Isabel, who greeted me when I stepped back into the village after a walk on the beach.
I was walking down the road toward North Slope Borough Public Works to do an interview when Roy David Ahmaogak pulled up beside me and invited me to come over in the evening for caribou soup. I did. He also gave me some seal oil on the side to dip the meat in. Afterwards, we had salmon berries - akpiks - a mighty fine meal, one not to be had in any restaurant.
Roy's wife Edna hunts, fishes, and gathers berries side-by-side with him. She is also a school teacher and is working on her Master's Degree in reading. Given all the change that has happened in Wainwright and is now accelerating, Edna strongly desires to help the youth of Wainwright to develop improved reading skills. She knows they will need these skills.
They would send me off with a good-sized plastic pail of caribou meat, bowhead uunaalik and a bag of frozen akpiks picked from the Wainwright tundra with some blueberries mixed in to take back to Wasilla.

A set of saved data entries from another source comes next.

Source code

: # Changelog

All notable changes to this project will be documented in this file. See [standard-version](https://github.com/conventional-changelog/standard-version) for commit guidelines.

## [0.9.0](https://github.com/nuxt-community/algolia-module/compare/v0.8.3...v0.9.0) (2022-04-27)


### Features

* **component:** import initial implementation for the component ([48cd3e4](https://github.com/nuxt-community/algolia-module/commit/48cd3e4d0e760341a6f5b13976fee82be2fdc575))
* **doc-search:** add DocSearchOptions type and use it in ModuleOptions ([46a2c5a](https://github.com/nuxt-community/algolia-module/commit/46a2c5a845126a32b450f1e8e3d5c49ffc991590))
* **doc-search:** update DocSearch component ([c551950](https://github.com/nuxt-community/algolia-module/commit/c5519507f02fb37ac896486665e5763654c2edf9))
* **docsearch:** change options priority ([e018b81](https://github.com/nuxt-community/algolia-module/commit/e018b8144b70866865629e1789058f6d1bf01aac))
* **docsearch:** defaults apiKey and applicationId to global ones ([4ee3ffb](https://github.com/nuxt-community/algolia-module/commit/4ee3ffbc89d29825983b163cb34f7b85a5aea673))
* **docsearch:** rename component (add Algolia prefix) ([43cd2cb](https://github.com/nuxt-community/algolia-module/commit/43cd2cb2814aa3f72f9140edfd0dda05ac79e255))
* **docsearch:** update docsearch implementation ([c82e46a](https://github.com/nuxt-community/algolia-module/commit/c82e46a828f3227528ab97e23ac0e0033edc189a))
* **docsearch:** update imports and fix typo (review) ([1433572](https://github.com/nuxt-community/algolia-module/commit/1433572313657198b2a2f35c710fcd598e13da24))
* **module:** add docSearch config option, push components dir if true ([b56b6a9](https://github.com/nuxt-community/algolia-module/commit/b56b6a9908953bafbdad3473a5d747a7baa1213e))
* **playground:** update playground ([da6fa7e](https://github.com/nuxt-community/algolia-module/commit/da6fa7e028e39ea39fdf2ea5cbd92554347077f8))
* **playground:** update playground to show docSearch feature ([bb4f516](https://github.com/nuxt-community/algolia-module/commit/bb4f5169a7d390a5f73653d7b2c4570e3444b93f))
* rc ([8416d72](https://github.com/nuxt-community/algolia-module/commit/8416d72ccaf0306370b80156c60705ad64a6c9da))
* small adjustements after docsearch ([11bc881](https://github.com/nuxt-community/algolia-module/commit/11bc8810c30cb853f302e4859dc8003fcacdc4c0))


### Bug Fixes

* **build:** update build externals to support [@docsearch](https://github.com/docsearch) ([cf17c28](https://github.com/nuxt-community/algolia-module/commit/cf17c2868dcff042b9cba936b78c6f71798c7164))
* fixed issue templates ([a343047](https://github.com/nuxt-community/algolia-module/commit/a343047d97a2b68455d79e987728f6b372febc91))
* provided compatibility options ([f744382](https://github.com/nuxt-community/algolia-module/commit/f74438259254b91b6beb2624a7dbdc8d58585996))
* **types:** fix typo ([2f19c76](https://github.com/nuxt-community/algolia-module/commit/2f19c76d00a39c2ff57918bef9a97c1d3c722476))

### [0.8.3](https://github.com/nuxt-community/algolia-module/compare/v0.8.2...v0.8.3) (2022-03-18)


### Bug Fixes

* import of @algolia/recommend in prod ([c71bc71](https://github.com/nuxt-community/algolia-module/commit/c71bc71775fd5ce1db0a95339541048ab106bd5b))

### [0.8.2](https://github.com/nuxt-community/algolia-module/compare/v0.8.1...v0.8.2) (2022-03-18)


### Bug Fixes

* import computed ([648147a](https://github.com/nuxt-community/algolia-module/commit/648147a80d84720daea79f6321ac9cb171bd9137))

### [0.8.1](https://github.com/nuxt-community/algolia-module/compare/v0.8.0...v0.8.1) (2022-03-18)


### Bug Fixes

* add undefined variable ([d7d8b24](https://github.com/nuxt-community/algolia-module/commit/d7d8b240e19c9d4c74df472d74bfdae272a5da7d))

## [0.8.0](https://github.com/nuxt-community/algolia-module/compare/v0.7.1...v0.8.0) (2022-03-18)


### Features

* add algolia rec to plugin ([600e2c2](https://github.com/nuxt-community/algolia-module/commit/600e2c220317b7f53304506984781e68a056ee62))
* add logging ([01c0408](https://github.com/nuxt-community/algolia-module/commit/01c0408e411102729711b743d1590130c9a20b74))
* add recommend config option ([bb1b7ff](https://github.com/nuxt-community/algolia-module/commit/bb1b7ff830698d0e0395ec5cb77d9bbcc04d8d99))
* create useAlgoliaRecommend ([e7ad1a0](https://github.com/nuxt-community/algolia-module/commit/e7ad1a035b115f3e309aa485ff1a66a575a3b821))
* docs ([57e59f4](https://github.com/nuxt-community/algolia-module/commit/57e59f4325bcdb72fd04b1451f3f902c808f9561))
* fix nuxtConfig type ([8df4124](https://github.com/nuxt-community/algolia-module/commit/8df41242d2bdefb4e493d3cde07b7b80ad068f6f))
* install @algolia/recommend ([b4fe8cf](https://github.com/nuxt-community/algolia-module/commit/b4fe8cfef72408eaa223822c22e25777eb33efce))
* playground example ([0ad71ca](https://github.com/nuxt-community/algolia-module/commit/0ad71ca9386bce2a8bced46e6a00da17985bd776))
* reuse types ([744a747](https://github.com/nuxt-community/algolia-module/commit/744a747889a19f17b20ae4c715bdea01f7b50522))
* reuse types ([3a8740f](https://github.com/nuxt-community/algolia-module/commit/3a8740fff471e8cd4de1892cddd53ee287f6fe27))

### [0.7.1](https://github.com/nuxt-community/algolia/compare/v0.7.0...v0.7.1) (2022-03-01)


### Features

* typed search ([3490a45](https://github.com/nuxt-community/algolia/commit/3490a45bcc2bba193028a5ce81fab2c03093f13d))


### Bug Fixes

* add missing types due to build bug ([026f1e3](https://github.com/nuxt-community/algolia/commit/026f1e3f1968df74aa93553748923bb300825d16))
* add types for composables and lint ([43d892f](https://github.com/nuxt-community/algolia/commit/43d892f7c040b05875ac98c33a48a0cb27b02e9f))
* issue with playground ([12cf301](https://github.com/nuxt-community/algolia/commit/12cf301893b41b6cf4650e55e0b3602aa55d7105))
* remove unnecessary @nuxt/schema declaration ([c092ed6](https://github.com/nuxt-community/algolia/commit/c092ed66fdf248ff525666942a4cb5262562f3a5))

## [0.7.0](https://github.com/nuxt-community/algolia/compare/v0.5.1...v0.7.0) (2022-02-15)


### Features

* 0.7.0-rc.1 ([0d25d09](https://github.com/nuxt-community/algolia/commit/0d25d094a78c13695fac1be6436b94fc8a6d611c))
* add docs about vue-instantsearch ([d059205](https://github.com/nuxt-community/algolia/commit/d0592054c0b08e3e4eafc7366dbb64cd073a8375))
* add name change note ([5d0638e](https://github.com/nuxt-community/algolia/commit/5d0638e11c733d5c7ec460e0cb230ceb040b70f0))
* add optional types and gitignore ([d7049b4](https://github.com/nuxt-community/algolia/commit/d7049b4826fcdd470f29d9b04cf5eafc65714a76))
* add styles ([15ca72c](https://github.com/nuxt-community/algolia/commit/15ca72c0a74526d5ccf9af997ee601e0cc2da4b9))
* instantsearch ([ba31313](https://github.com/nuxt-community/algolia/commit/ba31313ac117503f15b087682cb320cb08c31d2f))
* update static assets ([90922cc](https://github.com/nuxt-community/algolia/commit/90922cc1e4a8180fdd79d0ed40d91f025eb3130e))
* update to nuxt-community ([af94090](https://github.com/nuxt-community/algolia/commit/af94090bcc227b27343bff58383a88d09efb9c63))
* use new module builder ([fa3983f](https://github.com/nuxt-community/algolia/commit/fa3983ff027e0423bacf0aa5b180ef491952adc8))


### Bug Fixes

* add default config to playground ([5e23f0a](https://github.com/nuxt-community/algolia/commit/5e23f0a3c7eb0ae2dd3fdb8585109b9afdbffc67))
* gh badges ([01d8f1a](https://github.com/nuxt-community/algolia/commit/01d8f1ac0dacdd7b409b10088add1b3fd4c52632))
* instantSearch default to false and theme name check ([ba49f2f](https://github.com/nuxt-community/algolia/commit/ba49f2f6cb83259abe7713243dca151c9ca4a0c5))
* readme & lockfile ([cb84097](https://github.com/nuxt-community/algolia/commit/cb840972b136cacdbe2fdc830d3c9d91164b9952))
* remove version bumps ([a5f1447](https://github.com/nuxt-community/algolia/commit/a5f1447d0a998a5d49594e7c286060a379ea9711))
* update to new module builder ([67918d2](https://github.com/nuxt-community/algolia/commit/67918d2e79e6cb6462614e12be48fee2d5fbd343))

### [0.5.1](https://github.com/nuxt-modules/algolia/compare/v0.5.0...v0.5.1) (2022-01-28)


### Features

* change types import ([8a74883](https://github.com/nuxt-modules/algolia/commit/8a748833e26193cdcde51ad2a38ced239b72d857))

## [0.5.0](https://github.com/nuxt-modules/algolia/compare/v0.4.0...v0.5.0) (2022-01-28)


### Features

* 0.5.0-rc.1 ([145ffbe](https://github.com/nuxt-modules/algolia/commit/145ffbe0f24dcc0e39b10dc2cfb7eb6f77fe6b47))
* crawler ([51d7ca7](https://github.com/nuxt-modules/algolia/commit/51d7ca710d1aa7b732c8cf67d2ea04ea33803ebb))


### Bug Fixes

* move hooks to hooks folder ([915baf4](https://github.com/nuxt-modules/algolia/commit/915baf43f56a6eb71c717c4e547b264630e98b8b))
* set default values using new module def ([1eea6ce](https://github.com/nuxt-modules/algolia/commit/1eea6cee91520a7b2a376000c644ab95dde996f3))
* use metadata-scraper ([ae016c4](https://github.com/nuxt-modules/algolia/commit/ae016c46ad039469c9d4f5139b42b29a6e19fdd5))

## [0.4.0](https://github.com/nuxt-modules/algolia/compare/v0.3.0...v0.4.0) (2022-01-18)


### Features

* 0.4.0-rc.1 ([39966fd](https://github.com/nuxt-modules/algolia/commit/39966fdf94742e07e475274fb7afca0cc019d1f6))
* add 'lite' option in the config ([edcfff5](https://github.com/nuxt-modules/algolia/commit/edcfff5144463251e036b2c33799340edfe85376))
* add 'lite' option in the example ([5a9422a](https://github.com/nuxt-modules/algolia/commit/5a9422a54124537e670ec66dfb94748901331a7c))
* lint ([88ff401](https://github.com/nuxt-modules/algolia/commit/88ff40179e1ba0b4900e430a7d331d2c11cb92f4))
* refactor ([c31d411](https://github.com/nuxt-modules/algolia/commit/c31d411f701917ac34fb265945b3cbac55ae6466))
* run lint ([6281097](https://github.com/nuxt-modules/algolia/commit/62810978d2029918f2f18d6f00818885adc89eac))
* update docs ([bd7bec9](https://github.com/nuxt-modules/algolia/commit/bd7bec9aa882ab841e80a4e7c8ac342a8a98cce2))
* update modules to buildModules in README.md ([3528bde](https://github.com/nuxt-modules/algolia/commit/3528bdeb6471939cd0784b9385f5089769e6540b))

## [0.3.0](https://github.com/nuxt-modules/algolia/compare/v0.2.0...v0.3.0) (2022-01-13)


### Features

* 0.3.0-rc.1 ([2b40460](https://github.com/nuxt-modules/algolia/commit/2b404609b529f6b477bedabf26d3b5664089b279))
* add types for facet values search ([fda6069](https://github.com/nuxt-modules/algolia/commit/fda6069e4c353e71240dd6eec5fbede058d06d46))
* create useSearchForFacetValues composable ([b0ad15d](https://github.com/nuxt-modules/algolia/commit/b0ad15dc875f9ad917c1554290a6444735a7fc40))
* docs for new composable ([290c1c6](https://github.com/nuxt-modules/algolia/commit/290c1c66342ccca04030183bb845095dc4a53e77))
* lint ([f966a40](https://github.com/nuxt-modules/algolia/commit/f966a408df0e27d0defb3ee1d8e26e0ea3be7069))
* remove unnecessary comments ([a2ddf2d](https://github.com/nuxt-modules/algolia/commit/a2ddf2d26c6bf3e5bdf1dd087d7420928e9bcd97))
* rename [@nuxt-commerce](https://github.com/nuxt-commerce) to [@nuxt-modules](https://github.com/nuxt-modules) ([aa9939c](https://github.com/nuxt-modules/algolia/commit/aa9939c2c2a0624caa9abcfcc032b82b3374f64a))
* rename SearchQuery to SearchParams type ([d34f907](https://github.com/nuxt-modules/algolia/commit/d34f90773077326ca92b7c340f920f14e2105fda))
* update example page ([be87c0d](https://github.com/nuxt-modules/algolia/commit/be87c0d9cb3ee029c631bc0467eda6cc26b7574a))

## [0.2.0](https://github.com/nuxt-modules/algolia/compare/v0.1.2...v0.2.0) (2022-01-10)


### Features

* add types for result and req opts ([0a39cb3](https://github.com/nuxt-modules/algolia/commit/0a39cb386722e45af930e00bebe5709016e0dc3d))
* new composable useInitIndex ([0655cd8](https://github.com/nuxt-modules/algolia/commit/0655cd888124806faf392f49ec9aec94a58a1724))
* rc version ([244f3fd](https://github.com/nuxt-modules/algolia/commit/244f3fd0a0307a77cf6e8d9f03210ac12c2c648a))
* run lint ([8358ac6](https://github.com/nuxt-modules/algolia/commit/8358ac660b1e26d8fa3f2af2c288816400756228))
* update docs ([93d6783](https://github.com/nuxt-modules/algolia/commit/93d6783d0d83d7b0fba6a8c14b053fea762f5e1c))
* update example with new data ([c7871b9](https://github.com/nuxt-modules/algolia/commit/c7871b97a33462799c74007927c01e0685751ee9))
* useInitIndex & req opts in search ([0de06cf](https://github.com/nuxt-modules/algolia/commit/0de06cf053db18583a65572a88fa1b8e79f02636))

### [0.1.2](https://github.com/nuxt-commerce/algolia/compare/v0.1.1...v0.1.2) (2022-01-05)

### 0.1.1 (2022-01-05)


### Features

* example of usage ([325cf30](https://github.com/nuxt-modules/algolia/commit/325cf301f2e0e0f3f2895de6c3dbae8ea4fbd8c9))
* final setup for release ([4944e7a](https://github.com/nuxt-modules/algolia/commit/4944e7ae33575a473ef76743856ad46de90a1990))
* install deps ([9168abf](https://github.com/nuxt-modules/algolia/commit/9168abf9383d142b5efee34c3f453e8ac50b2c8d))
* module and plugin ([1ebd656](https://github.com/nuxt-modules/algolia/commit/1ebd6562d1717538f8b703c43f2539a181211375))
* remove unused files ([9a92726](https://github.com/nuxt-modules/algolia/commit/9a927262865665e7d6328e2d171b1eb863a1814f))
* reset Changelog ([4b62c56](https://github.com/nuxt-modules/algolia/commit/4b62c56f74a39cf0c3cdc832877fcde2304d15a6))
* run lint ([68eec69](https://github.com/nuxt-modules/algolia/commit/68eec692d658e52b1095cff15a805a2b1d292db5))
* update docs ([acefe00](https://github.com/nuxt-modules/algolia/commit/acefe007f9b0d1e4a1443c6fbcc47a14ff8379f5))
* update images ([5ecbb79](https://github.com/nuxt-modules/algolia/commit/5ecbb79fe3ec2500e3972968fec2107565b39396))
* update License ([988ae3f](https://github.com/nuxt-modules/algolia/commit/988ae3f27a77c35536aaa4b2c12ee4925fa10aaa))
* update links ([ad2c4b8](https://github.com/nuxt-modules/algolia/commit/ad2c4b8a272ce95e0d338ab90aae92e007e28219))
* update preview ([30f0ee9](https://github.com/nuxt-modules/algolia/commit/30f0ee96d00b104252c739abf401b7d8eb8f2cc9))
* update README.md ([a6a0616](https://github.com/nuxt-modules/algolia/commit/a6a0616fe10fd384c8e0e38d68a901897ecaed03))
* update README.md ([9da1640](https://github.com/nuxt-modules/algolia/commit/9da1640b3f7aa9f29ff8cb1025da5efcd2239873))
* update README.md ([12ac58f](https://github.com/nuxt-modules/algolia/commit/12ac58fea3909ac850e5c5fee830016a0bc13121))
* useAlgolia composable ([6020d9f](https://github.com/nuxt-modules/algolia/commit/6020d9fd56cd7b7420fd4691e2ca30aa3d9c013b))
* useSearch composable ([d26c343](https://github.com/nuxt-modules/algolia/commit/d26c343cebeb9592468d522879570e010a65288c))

Roy David and Edna keep their freezer and arctic entry well stocked with the foods they hunt, fish, and gather. One day, they noticed some of that food had disappeared. As is the case all across the Slope, every Iñupiat househouse in Wainwright keeps a VHF radio on. Roy got on his and said that if someone was hungry to just come and ask and the Ahmaogak's would share some food with them.
Yet, more food disappeared. Roy followed the tracks and figured out who was taking it - an individual with a family who had come on hard times. He and Edna filled a couple of boxes with the food of the land and sea and delivered it to the household.
As to the young lady with them...
She is their 12 year-old daughter Jenysa. She shows me a drawing she has made to enter in the art contest for Kivgiq 2013, to be held in February. Yes, I plan to be there.
Good luck, Jenysa!
Jensya also sings Gospel and she sews. Edna told me how, not so long ago, she was in bed when she heard her daughter busy sewing at 2:00 AM. This is the result.
The hand and coffee cup of Mary Ellen Ahmoagak, "Mair." Beginning when she was small, her father, Ben Ahmaogak Sr., took her hunting by dog sled with him. From then until he died, Mair constantly hunted with her father. Mair has harpooned bowheads, fired the shoulder gun and has successfully hunted all the major animals of the Arctic Slope. The story is told in her tattoo.
The symbol inside the bands is that of Iceberg 14, the whaling crew formed by her father, now co-captained by Mair and her nephew, Jason.
In 1995, I was most fortunate to have iceberg 14 take me in and then to be adopted as part of the family by Ben and Florence. Mair always greets me with these words, "Hello Brother!"
"Hello Sister!" I answer.
A few of the Ahmaogak's who took me in: Margaret, Maasak, Ben Jr., Jason, Mary Ellen and husband Bob.
No greater honor has ever come my way.
Some day I will tell the story.
These are the two houses and workshop built and lived in by Ben Ahmaogak and family. It was in the green house that I learned to drink coffee until 2:00 or 3:00 AM and then go right to sleep afterward - probably because of all the seal, caribou, oil, and whale we had consumed.
The house overlooks the Chukchi, which has come closer to it than it was when I stayed here - hence the erosion barriers.
For some reason, when I walked past, a gospel song, sung in English but in the voice of the Iñupiat, came into my head:
Precious memories, unseen angels, sent from somewhere to my soul, how they linger...
I am gone from Wainwright now, but in my mind the song still lingers...
The Chukchi Sea - and not an iceberg in sight. Wainwright, Alaska.